In a ruling last week involving a Mississippi prisoner who was 15 years old when he stabbed his grandfather to death in 2004, the U.S. Supreme Court made it easier for states to sentence minors to life in prison without parole.
The 6-3 ruling was a change of course from prior cases that worked in favor of young criminals. In 2005 the court said the death penalty for minors violated the Eighth Amendment’s prohibition of cruel and unusual punishment. In 2010 it restricted juvenile life-without-parole sentences to those who had killed someone. And in 2012 it banned mandatory life-without-parole sentences for juvenile killers.
Without doubt, some of these minors deserve the harshest possible, longest-term punishment. But given that Mississippi, at the time of the 2012 Supreme Court ruling, had 87 people serving life-without-parole sentences for teenage crimes, it is fair to ask if this sentence is being applied excessively.
If the answer is “yes,” it may be due to a quirk in the justice system. A story last November by the Mississippi Center for Investigative Reporting noted that the state Legislature has not passed a new law to bring juvenile sentencing in line with U.S. Supreme Court rulings from a few years ago.
In that absence, the Mississippi Supreme Court has given state judges two sentencing options for juveniles convicted of first-degree murder or capital murder. Judges can sentence a juvenile to either a life term with parole eligibility after 10 years; or to life without parole.
That’s an easy decision for almost any judge. Few would be willing to risk the release of a young killer after only 10 years in prison. By default, that very likely makes life without parole all but a mandatory sentence, and the U.S. Supreme Court’s ruling last week only seemed to encourage it.
In the case decided last week, the 15-year-old boy was living with his grandparents when the grandfather found a girl in the teen’s bedroom. That same day, the grandfather was fixing a sandwich when another argument started. The grandson stabbed his grandfather eight times, first with a kitchen knife, and then with another one when the original weapon broke. The teen did not call 911, tried to hide the body and fled with his girlfriend.
At the time of the original conviction, state law required life without parole.
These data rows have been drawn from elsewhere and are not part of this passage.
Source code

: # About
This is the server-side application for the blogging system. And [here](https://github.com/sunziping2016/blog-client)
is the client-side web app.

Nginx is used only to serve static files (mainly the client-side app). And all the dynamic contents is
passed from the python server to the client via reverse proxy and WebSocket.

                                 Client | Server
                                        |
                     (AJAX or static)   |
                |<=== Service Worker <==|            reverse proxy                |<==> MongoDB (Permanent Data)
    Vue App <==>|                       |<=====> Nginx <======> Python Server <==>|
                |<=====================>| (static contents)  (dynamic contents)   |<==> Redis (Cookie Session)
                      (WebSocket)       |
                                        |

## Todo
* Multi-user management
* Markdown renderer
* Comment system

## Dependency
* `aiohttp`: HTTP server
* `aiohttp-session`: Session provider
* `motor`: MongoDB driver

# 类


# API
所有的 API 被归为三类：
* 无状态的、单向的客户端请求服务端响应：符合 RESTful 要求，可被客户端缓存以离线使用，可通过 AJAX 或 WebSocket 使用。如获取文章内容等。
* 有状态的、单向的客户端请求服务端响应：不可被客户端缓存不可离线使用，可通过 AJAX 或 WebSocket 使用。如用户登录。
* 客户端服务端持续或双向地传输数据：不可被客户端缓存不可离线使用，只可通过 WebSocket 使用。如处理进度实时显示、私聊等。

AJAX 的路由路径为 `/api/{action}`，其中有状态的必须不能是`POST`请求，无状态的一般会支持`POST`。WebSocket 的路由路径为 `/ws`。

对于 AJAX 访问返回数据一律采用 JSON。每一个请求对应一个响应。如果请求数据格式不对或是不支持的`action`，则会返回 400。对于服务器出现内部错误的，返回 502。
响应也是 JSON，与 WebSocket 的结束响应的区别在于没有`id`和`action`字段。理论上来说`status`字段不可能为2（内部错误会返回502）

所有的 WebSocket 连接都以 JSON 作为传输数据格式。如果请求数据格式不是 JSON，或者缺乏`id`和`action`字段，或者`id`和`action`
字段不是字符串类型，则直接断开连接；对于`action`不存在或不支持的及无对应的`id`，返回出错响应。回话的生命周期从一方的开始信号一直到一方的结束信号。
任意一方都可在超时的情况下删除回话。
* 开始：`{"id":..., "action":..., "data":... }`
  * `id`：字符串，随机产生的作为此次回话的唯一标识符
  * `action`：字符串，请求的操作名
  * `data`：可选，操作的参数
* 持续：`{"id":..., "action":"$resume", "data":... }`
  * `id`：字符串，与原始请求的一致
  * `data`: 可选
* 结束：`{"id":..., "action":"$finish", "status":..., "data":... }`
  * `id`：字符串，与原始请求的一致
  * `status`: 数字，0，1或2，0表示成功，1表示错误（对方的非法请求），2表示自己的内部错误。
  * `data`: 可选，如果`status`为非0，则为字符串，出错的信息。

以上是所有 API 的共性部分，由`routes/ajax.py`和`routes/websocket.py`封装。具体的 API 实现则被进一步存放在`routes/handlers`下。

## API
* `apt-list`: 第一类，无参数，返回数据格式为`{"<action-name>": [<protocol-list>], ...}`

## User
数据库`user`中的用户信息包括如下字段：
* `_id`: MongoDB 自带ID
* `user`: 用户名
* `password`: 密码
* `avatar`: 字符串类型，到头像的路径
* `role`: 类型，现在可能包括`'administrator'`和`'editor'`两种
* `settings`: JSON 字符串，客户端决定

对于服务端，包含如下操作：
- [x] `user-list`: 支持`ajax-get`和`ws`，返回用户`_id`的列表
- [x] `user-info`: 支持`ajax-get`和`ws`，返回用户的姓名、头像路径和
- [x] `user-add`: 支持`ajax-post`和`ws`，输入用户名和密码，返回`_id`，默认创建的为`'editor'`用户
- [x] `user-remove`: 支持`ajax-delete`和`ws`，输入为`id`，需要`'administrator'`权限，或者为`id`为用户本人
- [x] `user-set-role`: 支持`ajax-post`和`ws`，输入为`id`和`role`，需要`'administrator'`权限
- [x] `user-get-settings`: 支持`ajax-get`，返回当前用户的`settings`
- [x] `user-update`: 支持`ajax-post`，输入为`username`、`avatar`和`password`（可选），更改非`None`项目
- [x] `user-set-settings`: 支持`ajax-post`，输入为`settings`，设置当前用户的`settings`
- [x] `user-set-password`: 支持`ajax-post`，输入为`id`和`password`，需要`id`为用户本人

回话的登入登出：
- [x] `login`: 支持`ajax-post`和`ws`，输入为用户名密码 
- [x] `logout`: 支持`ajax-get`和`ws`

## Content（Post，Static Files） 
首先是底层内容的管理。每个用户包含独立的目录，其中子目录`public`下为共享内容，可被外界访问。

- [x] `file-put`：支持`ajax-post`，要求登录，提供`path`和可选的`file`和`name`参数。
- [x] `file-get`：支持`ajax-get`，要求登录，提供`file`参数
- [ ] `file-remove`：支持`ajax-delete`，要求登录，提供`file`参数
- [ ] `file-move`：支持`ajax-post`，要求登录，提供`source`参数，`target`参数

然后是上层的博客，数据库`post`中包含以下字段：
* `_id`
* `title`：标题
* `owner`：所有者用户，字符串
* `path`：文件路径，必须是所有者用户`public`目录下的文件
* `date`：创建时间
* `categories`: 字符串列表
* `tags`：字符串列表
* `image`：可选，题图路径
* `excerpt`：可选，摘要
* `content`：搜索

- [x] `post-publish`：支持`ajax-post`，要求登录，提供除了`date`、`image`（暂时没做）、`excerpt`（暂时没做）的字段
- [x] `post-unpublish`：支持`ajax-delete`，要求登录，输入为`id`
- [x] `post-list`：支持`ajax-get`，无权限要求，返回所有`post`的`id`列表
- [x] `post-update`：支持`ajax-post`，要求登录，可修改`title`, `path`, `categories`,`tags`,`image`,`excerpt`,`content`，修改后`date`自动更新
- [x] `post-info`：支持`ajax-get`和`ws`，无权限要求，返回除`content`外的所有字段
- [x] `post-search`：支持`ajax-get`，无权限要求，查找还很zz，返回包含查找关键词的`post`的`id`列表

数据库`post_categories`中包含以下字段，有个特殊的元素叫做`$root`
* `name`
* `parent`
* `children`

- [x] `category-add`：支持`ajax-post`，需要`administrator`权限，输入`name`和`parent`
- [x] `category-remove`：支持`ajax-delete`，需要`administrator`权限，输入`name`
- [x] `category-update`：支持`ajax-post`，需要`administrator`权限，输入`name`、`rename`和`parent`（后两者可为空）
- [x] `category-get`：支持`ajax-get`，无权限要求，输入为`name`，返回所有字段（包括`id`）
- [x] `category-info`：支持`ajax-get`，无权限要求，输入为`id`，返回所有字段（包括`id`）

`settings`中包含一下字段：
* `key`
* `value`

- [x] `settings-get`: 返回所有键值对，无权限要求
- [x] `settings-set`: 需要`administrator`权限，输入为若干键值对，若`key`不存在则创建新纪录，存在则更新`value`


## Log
The 2012 Supreme Court ruling forbade such mandatory sentences, but in a second hearing after that ruling, a judge again gave the defendant a no-parole life sentence.
Was there any other choice? The crime merited much more than 10 years in prison — at least 25 or 30, and maybe more. But life without parole should be reserved for the worst offenders. This troubled, impulsive, angry kid does not seem to meet that definition.
Juvenile justice is tricky. Killers of all ages should be locked up. The question that applies to juveniles is, for how long? Courts and legislatures clearly have work to do on this topic.